The technique I usually use when the list is length 1 is to generate a random
integer r in [1,n-1], and if r is greater or equal to that single illegal
value then increment r.
This can be generalised for a list of length k for small k but requires
sorting that list (you can't do your compare-and-increment in random order). If the list is moderately long, then after the sort you can start with a bsearch, and add the number of values skipped to r, and then recurse into the remainder of the list.
For a list of length k, containing no value greater or equal to n-k, you
can do a more direct substitution: generate random r in [1,n-k], and
then iterate through the list testing if r is equal to list[i]. If it is
then set r to n-k+i (this assumes list is zero-based) and quit.
That second approach fails if some of the list elements are in [n-k,n].
I could try to invest something clever at this point, but what I have so far
seems sufficient for uniform distributions with values of k much less than
n...
Create two lists -- one of illegal values below n-k, and the other the rest (this can be done in place).
Generate random r in [1,n-k]
Apply the direct substitution approach for the first list (if r is list[i] then set r to n-k+i and go to step 5).
If r was not altered in step 3 then we're finished.
Sort the list of larger values and use the compare-and-increment method.
Observations:
If all values are in the lower list, there will be no sort because there is nothing to sort.
If all values are in the upper list, there will be no sort because there is no occasion on which r is moved into the hazardous area.
As k approaches n, the maximum size of the upper (sorted) list grows.
For a given k, if more value appear in the upper list (the bigger the sort), the chance of getting a hit in the lower list shrinks, reducing the likelihood of needing to do the sort.
Refinement:
Obviously things get very sorty for large k, but in such cases the list has comparatively few holes into which r is allowed to settle. This could surely be exploited.
I might suggest something different if many random values with the same
list and limits were needed. I hope that the list of illegal values is not the
list of results of previous calls to this function, because if it is then you
wouldn't want any of this -- instead you would want a Fisher-Yates shuffle.
Rejection sampling would be the simplest if possible as described already. However, if you didn't want use that, you could convert the range and disallowed values to sets and find the difference. Then, you could choose a random value out of there.

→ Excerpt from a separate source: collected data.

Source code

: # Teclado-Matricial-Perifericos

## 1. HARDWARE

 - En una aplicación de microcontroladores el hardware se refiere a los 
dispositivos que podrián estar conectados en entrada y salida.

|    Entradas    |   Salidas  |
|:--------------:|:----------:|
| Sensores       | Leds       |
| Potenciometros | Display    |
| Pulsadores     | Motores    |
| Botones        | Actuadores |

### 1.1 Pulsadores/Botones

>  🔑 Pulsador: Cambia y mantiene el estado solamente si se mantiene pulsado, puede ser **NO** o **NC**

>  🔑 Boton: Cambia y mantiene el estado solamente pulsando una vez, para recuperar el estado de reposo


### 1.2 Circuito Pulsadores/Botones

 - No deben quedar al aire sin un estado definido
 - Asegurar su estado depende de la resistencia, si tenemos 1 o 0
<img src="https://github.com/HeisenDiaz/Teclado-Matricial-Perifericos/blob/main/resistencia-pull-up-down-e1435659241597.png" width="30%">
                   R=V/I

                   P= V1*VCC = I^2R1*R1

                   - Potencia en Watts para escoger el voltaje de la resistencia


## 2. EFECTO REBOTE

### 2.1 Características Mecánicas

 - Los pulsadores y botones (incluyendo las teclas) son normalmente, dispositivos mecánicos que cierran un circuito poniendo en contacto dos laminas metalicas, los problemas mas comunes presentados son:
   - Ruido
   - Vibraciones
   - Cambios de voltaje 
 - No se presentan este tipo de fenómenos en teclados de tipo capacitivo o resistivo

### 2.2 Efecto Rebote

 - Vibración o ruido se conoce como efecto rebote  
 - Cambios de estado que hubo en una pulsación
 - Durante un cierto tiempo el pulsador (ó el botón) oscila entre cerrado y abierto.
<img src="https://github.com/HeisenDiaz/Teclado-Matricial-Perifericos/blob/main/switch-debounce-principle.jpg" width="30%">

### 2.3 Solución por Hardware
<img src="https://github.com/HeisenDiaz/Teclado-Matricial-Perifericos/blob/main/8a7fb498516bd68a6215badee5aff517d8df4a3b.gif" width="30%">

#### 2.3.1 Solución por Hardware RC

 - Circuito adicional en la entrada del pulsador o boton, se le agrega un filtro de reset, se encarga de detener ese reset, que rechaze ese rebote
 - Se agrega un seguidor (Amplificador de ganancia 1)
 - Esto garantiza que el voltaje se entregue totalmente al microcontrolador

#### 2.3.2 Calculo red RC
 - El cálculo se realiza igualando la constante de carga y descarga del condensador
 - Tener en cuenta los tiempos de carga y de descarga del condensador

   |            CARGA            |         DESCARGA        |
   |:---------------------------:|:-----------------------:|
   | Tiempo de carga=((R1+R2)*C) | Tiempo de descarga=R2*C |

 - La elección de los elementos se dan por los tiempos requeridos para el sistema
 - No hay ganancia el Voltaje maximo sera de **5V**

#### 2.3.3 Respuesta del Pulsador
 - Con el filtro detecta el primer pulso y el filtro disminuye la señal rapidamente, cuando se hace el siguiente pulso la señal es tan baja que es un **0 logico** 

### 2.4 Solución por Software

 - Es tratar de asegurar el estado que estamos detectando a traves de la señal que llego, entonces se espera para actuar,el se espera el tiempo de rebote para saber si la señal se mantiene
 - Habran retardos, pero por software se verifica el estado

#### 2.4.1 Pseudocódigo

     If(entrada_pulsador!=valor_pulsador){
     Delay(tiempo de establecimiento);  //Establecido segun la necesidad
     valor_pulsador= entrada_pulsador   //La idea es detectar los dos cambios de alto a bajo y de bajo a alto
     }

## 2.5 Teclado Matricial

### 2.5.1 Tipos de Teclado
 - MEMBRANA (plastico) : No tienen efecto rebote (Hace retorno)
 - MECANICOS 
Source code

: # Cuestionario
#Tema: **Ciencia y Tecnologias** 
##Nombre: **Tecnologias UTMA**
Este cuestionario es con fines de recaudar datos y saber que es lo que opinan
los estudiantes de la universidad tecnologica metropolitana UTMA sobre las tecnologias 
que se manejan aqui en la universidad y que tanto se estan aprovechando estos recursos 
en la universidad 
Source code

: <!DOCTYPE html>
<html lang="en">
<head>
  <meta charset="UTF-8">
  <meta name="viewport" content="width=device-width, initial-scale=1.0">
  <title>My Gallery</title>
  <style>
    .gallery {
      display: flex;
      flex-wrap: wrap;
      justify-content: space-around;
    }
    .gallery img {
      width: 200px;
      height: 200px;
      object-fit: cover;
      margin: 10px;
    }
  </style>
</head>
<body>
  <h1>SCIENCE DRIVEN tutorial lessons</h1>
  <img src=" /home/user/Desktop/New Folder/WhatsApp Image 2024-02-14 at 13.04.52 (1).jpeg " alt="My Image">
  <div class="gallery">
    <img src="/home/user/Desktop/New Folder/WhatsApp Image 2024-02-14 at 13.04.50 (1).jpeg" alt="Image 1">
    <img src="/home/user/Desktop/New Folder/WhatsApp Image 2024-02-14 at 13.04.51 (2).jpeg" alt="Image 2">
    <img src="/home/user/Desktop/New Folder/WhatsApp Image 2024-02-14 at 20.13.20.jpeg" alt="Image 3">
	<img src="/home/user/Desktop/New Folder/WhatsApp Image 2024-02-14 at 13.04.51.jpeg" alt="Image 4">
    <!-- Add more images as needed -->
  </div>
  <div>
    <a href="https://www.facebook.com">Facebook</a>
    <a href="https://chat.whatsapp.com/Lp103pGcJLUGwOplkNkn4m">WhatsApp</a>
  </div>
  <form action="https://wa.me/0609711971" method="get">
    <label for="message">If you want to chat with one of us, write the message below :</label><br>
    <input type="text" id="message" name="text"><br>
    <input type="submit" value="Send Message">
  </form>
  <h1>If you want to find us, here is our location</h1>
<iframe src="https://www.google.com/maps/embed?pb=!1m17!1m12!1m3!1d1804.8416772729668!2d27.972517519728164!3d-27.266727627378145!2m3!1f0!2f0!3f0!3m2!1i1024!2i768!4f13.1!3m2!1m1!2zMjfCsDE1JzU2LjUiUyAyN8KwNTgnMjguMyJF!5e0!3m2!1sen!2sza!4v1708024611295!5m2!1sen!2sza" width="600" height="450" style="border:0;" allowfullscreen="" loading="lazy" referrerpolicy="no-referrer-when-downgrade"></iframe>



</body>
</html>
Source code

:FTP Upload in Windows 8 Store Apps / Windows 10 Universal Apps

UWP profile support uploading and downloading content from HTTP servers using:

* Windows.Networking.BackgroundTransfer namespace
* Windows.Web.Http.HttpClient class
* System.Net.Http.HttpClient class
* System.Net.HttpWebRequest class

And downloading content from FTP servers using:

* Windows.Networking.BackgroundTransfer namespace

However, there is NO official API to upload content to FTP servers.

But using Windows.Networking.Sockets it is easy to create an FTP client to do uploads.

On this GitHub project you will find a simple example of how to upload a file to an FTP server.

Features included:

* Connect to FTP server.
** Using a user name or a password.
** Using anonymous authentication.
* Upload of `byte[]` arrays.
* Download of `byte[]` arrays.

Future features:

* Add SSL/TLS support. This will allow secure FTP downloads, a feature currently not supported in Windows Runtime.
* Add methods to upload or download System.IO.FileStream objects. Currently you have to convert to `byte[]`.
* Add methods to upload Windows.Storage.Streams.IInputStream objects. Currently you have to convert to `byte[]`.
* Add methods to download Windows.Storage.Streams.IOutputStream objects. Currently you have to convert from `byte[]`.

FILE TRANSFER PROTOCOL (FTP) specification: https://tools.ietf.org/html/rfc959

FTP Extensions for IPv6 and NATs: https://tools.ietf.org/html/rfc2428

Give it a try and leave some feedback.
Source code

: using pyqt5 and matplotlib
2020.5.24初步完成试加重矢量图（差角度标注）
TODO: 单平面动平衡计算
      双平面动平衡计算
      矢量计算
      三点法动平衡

Assuming you wanted the range to be in [1,n] but not in [i,j] and that you wanted them uniformly distributed.
In Python
total = range(1,n+1)
disallowed = range(i,j+1)
allowed = list( set(total) - set(disallowed) )
return allowed[random.randrange(len(allowed))]
(Note that this is not EXACTLY uniform since in all likeliness, max_rand%len(allowed) != 0 but this will in most practical applications be very close)
I assume that you know how to generate a random number in [1, n) and also your list is ordered like in the example above.
Let's say that you have a list with k elements. Make a map(O(logn)) structure, which will ensure speed if k goes higher. Put all elements from list in map, where element value will be the key and "good" value will be the value. Later on I'll explain about "good" value. So when we have the map then just find a random number in [1, n - k - p)(Later on I'll explain what is p) and if this number is in map then replace it with "good" value.
"GOOD" value -> Let's start from k-th element. It's good value is its own value + 1, because the very next element is "good" for us. Now let's look at (k-1)th element. We assume that its good value is again its own value + 1. If this value is equal to k-th element then the "good" value for (k-1)th element is k-th "good" value + 1. Also you will have to store the largest "good" value. If the largest value exceed n then p(from above) will be p = largest - n.
Of course I recommend you this only if k is big number otherwise #Timothy Shields' method is perfect.